Work instruction:
Transcribe the following records exactly, images excluded.

Rendered images with source text:
--- START ---

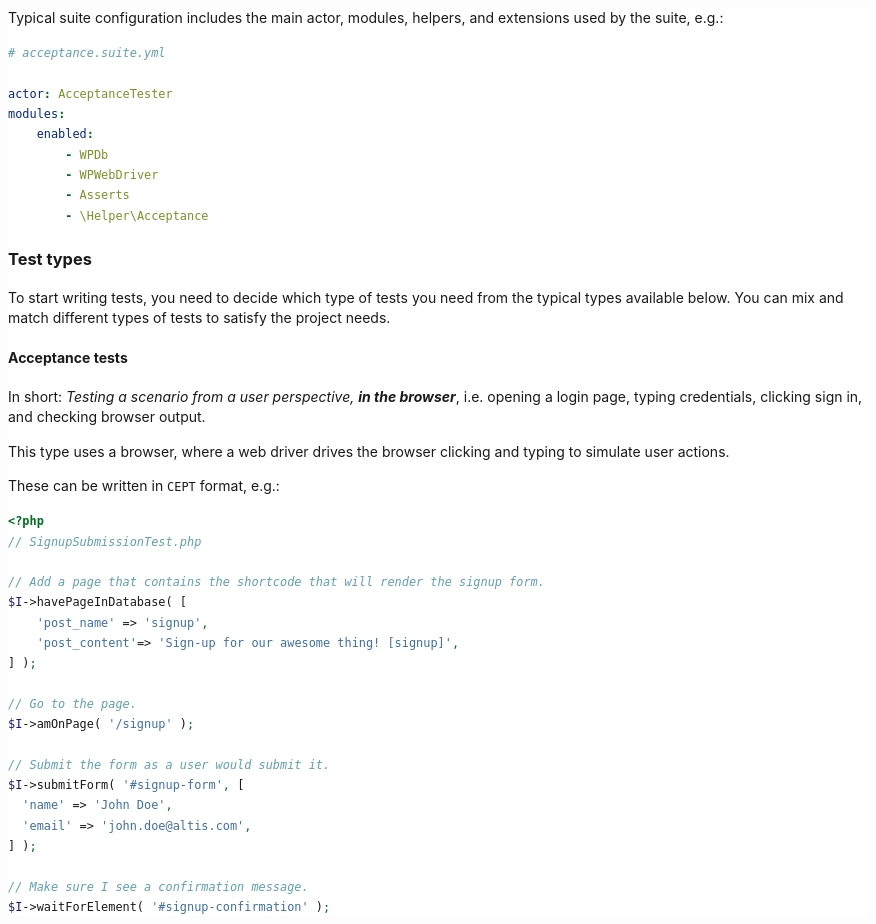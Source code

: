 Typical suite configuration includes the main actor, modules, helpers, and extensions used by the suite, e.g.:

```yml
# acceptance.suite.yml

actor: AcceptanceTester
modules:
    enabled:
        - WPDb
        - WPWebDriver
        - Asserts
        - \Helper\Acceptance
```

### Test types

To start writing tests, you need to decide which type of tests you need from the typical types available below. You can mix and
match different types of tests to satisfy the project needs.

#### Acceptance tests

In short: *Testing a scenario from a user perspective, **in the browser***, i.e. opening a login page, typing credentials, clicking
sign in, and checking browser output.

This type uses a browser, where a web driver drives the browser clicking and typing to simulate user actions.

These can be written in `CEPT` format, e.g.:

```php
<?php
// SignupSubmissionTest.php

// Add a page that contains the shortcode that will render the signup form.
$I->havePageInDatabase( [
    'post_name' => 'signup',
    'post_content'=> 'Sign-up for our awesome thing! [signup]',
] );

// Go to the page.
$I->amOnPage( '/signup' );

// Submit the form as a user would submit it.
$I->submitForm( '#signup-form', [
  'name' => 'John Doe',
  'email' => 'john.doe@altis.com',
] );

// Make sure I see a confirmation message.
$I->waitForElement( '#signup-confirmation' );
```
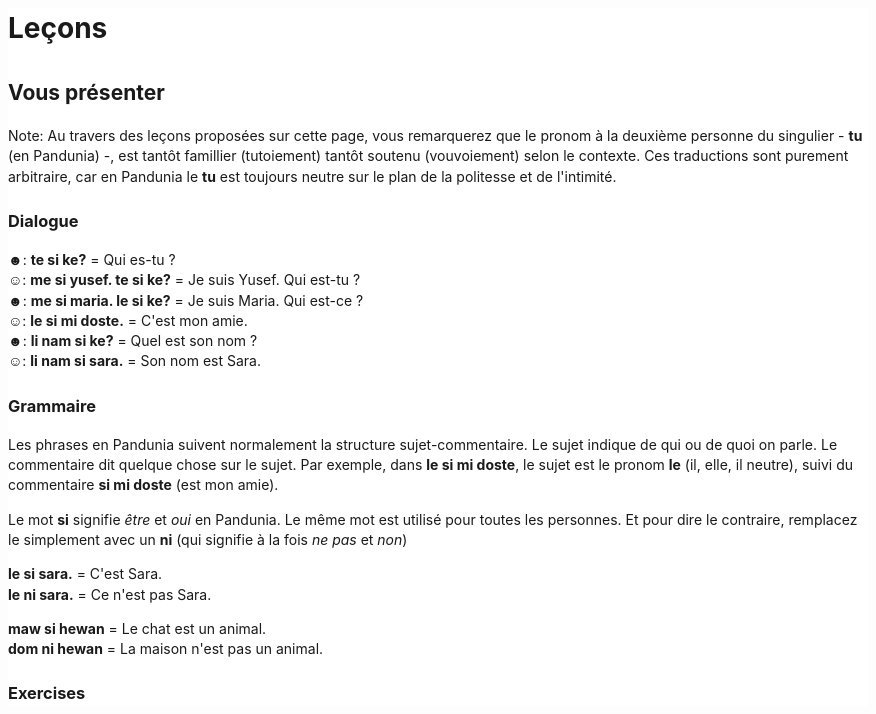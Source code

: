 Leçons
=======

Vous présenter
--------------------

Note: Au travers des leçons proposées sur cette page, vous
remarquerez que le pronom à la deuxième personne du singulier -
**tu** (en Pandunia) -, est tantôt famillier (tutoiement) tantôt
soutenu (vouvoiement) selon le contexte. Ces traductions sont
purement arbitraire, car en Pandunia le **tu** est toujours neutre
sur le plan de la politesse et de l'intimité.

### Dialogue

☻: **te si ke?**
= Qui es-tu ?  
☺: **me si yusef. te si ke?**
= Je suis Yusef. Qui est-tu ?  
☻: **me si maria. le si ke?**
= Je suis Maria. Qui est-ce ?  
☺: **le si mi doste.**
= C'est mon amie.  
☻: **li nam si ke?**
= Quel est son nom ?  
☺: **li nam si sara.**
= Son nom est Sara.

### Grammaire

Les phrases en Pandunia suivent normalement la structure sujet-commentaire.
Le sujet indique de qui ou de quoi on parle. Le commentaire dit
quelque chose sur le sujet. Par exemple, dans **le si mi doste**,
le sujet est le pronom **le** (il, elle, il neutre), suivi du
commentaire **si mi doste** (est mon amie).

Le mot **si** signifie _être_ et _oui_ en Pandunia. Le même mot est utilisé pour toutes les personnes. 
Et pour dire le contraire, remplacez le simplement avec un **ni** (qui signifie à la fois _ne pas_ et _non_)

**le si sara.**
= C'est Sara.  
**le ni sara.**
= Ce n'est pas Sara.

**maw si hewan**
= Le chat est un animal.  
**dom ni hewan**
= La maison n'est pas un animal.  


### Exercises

--- END ---

Task response:
Source code

: Typical suite configuration includes the main actor, modules, helpers, and extensions used by the suite, e.g.:

```yml
# acceptance.suite.yml

actor: AcceptanceTester
modules:
    enabled:
        - WPDb
        - WPWebDriver
        - Asserts
        - \Helper\Acceptance
```

### Test types

To start writing tests, you need to decide which type of tests you need from the typical types available below. You can mix and
match different types of tests to satisfy the project needs.

#### Acceptance tests

In short: *Testing a scenario from a user perspective, **in the browser***, i.e. opening a login page, typing credentials, clicking
sign in, and checking browser output.

This type uses a browser, where a web driver drives the browser clicking and typing to simulate user actions.

These can be written in `CEPT` format, e.g.:

```php
<?php
// SignupSubmissionTest.php

// Add a page that contains the shortcode that will render the signup form.
$I->havePageInDatabase( [
    'post_name' => 'signup',
    'post_content'=> 'Sign-up for our awesome thing! [signup]',
] );

// Go to the page.
$I->amOnPage( '/signup' );

// Submit the form as a user would submit it.
$I->submitForm( '#signup-form', [
  'name' => 'John Doe',
  'email' => 'john.doe@altis.com',
] );

// Make sure I see a confirmation message.
$I->waitForElement( '#signup-confirmation' );
```
Source code

: Leçons
=======

Vous présenter
--------------------

Note: Au travers des leçons proposées sur cette page, vous
remarquerez que le pronom à la deuxième personne du singulier -
**tu** (en Pandunia) -, est tantôt famillier (tutoiement) tantôt
soutenu (vouvoiement) selon le contexte. Ces traductions sont
purement arbitraire, car en Pandunia le **tu** est toujours neutre
sur le plan de la politesse et de l'intimité.

### Dialogue

☻: **te si ke?**
= Qui es-tu ?  
☺: **me si yusef. te si ke?**
= Je suis Yusef. Qui est-tu ?  
☻: **me si maria. le si ke?**
= Je suis Maria. Qui est-ce ?  
☺: **le si mi doste.**
= C'est mon amie.  
☻: **li nam si ke?**
= Quel est son nom ?  
☺: **li nam si sara.**
= Son nom est Sara.

### Grammaire

Les phrases en Pandunia suivent normalement la structure sujet-commentaire.
Le sujet indique de qui ou de quoi on parle. Le commentaire dit
quelque chose sur le sujet. Par exemple, dans **le si mi doste**,
le sujet est le pronom **le** (il, elle, il neutre), suivi du
commentaire **si mi doste** (est mon amie).

Le mot **si** signifie _être_ et _oui_ en Pandunia. Le même mot est utilisé pour toutes les personnes. 
Et pour dire le contraire, remplacez le simplement avec un **ni** (qui signifie à la fois _ne pas_ et _non_)

**le si sara.**
= C'est Sara.  
**le ni sara.**
= Ce n'est pas Sara.

**maw si hewan**
= Le chat est un animal.  
**dom ni hewan**
= La maison n'est pas un animal.  


### Exercises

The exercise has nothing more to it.